Commit Every... again.

Here is the discussion that we had with plegall before, I would like to return to this issue and discuss it further.
To give you some background - I would like to add Commit Every... option to the tXXXOutput component even if the shared connection is used. It may cause some problems, but I believe that users are smart enough to understand, that they should create a separate connection if they want to use "commit every..." option.
Could you please review the way how "commit every..." data appears on the tXXXOutput? We only use existing connection and still need to use "commit every..." functionality in our Talend script. If we would like not to commit data for the existing connection - we'll just create a new one. I think it is really important to show "commit every..." on all tXXXOutput. Maybe we could add a warning messsage that it may have a problem with the existing connection if it is used for multiple tables simultaneously.

Yes, yesterday while reviewing your forum posts and bugtracker requests, I've thought about to this issue. I was about to implement it (in the tOracleCommit) but I saw your last note about having the option back in tOracleOutput.
I admit I don't know what the right choice is. I find it weird to let the tOracleOutput manage the commit while the transaction was opened in the tOracleConnection. I have in mind the following case : you have 2 tOracleOutput components in 2 output branches of a tMap. If the tOracleOutput_1 has a "commit every" set to 1000, it will also commit lines of tOracleOutput_2. On the other side, if we had a tOracleCommit ("commit every" set to 1000) right after the tOracleOutput_1, it doesn't make the design much cleaner.
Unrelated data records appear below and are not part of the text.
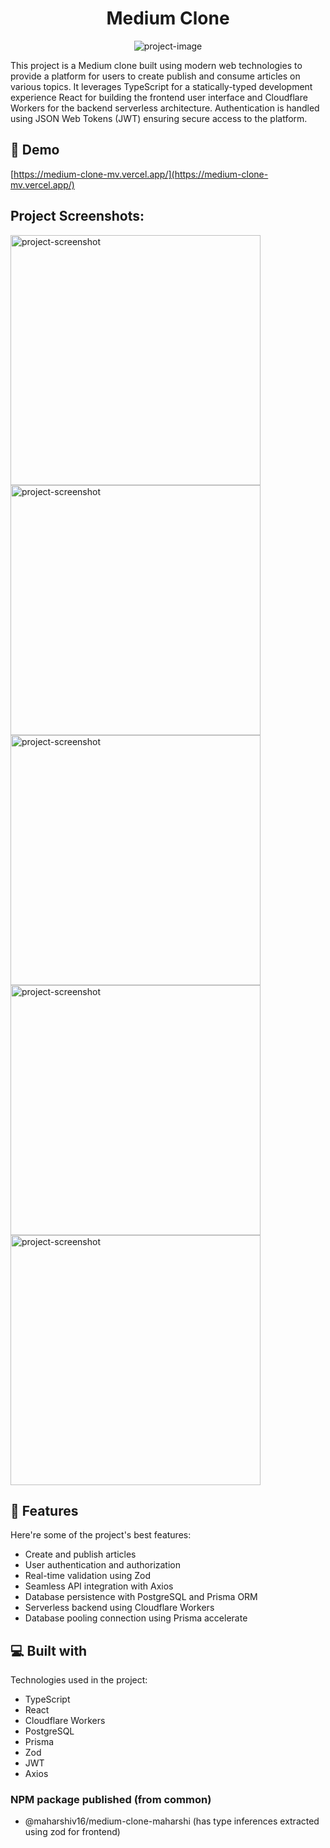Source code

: <h1 align="center" id="title">Medium Clone</h1>

<p align="center"><img src="https://socialify.git.ci/MaharshiV16/medium-clone/image?font=Jost&amp;name=1&amp;owner=1&amp;pattern=Floating%20Cogs&amp;theme=Dark" alt="project-image"></p>

<p id="description">This project is a Medium clone built using modern web technologies to provide a platform for users to create publish and consume articles on various topics. It leverages TypeScript for a statically-typed development experience React for building the frontend user interface and Cloudflare Workers for the backend serverless architecture. Authentication is handled using JSON Web Tokens (JWT) ensuring secure access to the platform.</p>

<h2>🚀 Demo</h2>

[https://medium-clone-mv.vercel.app/](https://medium-clone-mv.vercel.app/)

<h2>Project Screenshots:</h2>

<img src="https://i.postimg.cc/YS0y4WzM/image.png" alt="project-screenshot" width="400" height="400/">

<img src="https://i.postimg.cc/SKnDQpmK/image.png" alt="project-screenshot" width="400" height="400/">

<img src="https://i.postimg.cc/7Z6NXyGN/image.png" alt="project-screenshot" width="400" height="400/">

<img src="https://i.postimg.cc/ZRrP0b2J/image.png" alt="project-screenshot" width="400" height="400/">

<img src="https://i.postimg.cc/LsPL04Hj/image.png" alt="project-screenshot" width="400" height="400/">

  
  
<h2>🧐 Features</h2>

Here're some of the project's best features:

*   Create and publish articles
*   User authentication and authorization
*   Real-time validation using Zod
*   Seamless API integration with Axios
*   Database persistence with PostgreSQL and Prisma ORM
*   Serverless backend using Cloudflare Workers
*   Database pooling connection using Prisma accelerate

  
  
<h2>💻 Built with</h2>

Technologies used in the project:

*   TypeScript
*   React
*   Cloudflare Workers
*   PostgreSQL
*   Prisma
*   Zod
*   JWT
*   Axios

### NPM package published (from common)

- @maharshiv16/medium-clone-maharshi (has type inferences extracted using zod for frontend)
I think I understand your concern - and I feel your pain.
But if you think of a Talend program as of a regular perl script - you can easily use 1 connection in perl and also run 2 queries - and commit at the random point. But you just never do it - just because you understand what you are doing... If something is well documented and user is aware of what is going on - then it should be OK. And this way you get more flexibility to the way how you construct your ETL. Maybe we can add some warning - if somebody will decide to turn this option on?
The other thing is - I don't really like tCommit component - I think everything should be done within the tXXXOutput - there are several reasons why I don't like it - one of the reasons - I always forget to put Commit after the Output - and it's very confusing sometimes, the other reason - why do something in 2 places when you can do everything in one.
So the question to the community. Any thoughts? Ideas? I would appreciate your input.
One Star

Re: Commit Every... again.

Anybody? Ideas? Thoughts?
This is an important conversation - we probably can make our (my for sure) life much easier if we convince Talend that this functionality is good for us Smiley Happy Somebody interested? I can give more detailed explanation of my point.
One Star

Re: Commit Every... again.

Hi Timson,
I'm also having trouble with commits. I have one process that reads clientdata from one table, it gets split in to five separate sub-streams each of these sub-streams needs to write data in the same table. If I use one connection for all database actions I can only put the commit at the end of the process. Given that the process generates roughly 5 million records the database temp-tablespace overflows so I would like to set a certain commit interval for my common connection, but this is apparently not possible. The workaround is to have 11 database connections each with their own commit interval. Given that some branches return more rows I'm still having problems with my tablespaces.
I would like to be able to set a commit interval when I open a connection. Each tXXXOutput should (if it uses that connection) check whether it's counter has reached the interval and perform a commit. I don't mind having to perform an extra commit at the end of a job using the post-job component.
One Star

Re: Commit Every... again.

Something new about this important subject ?
I've the same problem : I have on tMap which rich two Oracle outputs. These outputs must be done in the same connection, due to constraints between theses tables.
But I process a lot of rows, and so I have temp-tablespace oracle error.
A interval commit on the connection would be a great solution to this problem.
In case of common connection, I think the "commit every ..." should be in the tConnection component. All tOutput using this connection will have the same "commit every ...".
The tCommit component is usefull to close the connection.